A Talk With The Ladies
(Column 5)
Summary: Written by a woman, the article implores members of the "fairer sex" to help the nation during this time of crisis by "planting in the hearts of their sons the true principles and virtues which will render them discerning patriots at the polls, and moral upright citizens, at all times."
Editorial Comment: "A lady correspondent thus addresses the gentler sex:"
Full Text of Article:

For many months I do not remember to have taken in my hands a paper which did not contain one or more recitals of woe and degradation, revolting to all that is good and pure in heart, or of crimes so horrid that the reading about them would almost congeal the blood as it was flowing through the veins. The question naturally arises, what can be the cause of all this wickedness? Am I in any way responsible or accountable for it? Is there any way in which I can mitigate the evil abroad in our land? An answer has come to me repeatedly, saying, Yes, you and your whole sex are responsible as those who carry an influence, not only through the circle of your acquaintance, but far, far beyond.

That influence may be "but as a drop in the mighty ocean," or it may be as the glorious luminary of day which lights the earth. According to that influence you will be held (in some degree) accountable for its effects. It has been said that "man ruled the world, but that woman ruled man."--Now, if this, be true, and all women are willing to think so, how fearful is our responsibility.

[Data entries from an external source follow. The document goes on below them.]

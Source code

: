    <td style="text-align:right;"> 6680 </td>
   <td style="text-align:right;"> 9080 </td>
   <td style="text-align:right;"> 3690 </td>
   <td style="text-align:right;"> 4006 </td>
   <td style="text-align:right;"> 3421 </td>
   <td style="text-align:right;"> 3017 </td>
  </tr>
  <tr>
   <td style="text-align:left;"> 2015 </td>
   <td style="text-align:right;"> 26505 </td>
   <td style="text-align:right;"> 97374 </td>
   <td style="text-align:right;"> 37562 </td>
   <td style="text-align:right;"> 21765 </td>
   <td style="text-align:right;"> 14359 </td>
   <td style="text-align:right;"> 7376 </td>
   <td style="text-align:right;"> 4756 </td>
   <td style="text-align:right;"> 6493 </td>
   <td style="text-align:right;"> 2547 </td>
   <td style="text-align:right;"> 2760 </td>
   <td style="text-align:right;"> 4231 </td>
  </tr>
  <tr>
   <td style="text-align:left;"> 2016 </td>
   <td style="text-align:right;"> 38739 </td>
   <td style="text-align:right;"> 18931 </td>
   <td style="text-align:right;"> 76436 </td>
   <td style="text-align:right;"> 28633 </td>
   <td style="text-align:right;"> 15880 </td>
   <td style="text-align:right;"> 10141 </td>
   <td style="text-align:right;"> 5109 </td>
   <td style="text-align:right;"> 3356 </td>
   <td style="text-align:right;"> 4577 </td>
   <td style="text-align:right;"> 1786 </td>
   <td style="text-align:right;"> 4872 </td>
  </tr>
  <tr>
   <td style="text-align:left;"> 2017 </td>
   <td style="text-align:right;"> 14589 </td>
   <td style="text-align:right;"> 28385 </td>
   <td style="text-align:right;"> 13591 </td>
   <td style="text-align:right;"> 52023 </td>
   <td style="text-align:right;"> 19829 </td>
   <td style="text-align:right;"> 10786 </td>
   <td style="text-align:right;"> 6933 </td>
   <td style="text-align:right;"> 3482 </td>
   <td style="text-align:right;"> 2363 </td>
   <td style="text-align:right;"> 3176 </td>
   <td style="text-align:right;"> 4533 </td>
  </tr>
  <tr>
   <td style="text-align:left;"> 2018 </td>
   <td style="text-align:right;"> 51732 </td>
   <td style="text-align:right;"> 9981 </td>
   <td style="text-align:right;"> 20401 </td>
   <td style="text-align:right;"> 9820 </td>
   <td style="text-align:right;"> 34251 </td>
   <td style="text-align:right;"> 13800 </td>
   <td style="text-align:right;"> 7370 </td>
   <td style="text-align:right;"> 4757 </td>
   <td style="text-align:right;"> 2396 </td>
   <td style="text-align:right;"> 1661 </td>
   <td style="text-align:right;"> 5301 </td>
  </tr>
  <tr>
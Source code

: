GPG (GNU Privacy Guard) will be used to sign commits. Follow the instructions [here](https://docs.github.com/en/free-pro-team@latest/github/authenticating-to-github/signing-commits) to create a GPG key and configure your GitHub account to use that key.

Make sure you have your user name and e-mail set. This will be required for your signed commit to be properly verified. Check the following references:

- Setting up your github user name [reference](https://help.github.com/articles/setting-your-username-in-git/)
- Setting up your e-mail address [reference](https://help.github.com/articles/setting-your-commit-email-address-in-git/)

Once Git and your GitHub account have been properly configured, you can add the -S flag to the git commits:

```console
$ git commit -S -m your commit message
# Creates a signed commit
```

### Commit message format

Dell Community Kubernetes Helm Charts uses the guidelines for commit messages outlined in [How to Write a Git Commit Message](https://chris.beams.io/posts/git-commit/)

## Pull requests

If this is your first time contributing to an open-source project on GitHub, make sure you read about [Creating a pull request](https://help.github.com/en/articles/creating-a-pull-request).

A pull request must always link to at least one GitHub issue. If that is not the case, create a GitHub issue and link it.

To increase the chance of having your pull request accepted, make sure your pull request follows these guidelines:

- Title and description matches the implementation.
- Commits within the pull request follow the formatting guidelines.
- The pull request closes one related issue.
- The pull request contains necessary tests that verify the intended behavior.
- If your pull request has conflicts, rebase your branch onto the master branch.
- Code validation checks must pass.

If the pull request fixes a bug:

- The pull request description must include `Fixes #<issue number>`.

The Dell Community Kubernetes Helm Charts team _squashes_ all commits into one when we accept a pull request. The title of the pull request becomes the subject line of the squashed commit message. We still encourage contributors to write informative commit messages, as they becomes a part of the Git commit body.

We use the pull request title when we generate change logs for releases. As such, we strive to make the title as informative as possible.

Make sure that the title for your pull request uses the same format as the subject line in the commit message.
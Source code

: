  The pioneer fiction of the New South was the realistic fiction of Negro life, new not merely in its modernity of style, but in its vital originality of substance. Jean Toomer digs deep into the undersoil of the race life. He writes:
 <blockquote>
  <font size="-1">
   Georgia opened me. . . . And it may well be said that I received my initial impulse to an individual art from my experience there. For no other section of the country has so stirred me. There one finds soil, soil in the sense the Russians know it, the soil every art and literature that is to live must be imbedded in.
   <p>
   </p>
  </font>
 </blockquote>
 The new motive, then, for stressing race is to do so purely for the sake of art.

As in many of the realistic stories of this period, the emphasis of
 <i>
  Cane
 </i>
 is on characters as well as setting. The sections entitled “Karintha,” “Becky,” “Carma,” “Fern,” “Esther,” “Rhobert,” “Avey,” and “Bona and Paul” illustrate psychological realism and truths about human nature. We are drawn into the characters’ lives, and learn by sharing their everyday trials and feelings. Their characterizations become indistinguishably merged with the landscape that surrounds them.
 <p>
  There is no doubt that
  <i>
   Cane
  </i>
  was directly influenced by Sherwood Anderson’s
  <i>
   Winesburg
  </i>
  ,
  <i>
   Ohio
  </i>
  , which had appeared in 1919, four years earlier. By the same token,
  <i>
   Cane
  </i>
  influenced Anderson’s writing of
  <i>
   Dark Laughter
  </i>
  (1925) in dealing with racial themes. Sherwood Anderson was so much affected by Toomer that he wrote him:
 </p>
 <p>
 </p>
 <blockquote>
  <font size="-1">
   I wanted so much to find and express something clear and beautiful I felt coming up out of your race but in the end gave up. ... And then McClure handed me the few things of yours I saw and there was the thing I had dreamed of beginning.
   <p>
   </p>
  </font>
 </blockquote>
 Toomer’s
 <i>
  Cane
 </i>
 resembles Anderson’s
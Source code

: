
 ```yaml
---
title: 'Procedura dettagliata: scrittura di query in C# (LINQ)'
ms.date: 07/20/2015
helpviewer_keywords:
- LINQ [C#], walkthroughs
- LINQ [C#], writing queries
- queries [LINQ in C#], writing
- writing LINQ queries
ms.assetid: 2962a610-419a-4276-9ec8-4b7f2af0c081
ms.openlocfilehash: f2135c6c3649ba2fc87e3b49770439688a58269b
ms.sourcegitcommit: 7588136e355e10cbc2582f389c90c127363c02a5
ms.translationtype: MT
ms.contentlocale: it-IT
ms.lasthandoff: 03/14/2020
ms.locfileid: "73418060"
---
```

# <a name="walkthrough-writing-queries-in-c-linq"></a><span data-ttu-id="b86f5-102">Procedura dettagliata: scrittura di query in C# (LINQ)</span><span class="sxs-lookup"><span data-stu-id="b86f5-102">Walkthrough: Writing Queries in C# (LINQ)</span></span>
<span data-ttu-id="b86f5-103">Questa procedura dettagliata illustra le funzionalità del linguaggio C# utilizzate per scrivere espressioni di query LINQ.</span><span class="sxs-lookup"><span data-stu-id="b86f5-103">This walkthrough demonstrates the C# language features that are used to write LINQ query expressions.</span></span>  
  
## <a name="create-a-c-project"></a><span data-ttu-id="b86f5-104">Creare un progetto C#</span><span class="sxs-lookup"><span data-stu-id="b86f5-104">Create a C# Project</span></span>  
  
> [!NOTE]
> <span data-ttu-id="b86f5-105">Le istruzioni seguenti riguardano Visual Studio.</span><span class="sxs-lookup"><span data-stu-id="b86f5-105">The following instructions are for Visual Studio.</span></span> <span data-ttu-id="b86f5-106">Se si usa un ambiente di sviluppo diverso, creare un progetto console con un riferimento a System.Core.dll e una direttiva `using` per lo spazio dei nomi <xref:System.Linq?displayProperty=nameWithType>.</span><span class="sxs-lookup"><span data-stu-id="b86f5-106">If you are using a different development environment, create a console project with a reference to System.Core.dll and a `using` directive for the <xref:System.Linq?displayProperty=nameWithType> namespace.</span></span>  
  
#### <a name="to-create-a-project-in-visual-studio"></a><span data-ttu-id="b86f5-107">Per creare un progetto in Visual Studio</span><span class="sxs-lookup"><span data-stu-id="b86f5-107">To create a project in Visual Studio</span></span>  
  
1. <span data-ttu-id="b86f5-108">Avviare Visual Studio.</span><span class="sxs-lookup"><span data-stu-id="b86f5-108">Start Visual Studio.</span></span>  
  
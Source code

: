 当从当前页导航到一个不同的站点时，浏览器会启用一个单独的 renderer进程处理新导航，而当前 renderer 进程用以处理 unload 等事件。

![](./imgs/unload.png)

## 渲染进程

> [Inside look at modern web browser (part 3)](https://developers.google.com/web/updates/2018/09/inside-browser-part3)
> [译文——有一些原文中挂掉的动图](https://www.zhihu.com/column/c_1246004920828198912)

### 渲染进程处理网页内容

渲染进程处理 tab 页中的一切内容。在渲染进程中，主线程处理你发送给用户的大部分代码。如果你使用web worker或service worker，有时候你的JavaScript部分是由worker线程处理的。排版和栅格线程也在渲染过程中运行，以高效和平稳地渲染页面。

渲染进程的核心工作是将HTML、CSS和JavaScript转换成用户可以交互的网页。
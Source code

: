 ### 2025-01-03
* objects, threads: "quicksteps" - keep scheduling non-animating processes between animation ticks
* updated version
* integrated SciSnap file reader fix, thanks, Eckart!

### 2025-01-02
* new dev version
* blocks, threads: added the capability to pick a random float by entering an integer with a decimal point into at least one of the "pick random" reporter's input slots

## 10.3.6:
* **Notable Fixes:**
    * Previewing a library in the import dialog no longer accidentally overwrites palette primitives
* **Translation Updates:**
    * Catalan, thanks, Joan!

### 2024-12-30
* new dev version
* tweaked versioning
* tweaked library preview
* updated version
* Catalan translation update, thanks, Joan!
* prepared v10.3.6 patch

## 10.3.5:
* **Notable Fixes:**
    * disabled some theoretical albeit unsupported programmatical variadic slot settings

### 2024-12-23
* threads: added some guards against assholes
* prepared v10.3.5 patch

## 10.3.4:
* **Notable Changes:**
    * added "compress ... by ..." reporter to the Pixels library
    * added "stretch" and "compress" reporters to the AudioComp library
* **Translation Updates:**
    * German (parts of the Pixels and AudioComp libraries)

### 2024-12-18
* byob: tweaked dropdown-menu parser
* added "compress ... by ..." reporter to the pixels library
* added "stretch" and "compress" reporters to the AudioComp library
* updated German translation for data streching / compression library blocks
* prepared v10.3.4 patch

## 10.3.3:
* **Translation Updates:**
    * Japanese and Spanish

I do not ask for my sex a voice in the halls of state or a ballot at the polls; but I do ask that many of the precious moments now multiplying themselves into hours, which are spent perverting or destroying the beautiful adornments which God has given us, should be spent by mothers planting in the hearts of their sons the true principles and virtues which will render then discerning patriots at the polls, and moral upright citizens, at all times. Leave to the African the frizzled hair as their Maker intended, and brush you own long silken tresses in the modest style adorning the true woman; then discharge to the best of your ability, the duty of training the immortal spirits entrusted to your care. Remember Cornelia of old; was it because she was the leader of fashion that the grateful Romans erected to her memory a monument more enviable than the beautiful Helen ever achieved?--Ah! no, but because she had trained for them two jewels who were ornaments to their country.

I call upon the ladies of our broad land to think of the great and useless extravagance in which they indulge, and also to reflect upon the moral effects of that extravagance. I do not now refer especially to the exorbitant price paid for the fanciful arrangement of lace and flowers which is placed upon the crown of the head, nor to the expensive silk which is gracefully sweeping the streets; no, not to these alone do I refer, though they are a few of the "littles" that go to form the ponderous whole which is crushing the virtue and morality of our people.

Perhaps there is one out of every twenty of the elegantly dressed ladies on our streets, who is peculiarly able thus to add to the coffers of our merchants of every class; then there are eight-twentieths who, regardless of the hard-earned wages of a father or a husband, are trying to imitate the heiress of thousands; there may be four-twentieths who are thus wasting their own honorably earned money, but what then are the base means to which the other seven-twentieths of our sex resort, in order that they may equal, if not excel, the heiress in richness of apparel and in indolence? It may be that the lady of wealth who reads this will say, "It is not my fault if made sad by their loved ones in allowing them to imitate me; it is their weakness, not mine, neither is it my sin that many sell themselves, body and soul, in order to excel me if possible." It is your fault; because you delight in being the envied of hundreds, not for your love and charity to suffering humanity, but for the gorgeousness of your habiliaments, and because it was your hearty demeanor which has driven many a poor but virtuous woman down to the depths of degradation: it is in part your sin, and one for which you will have to answer.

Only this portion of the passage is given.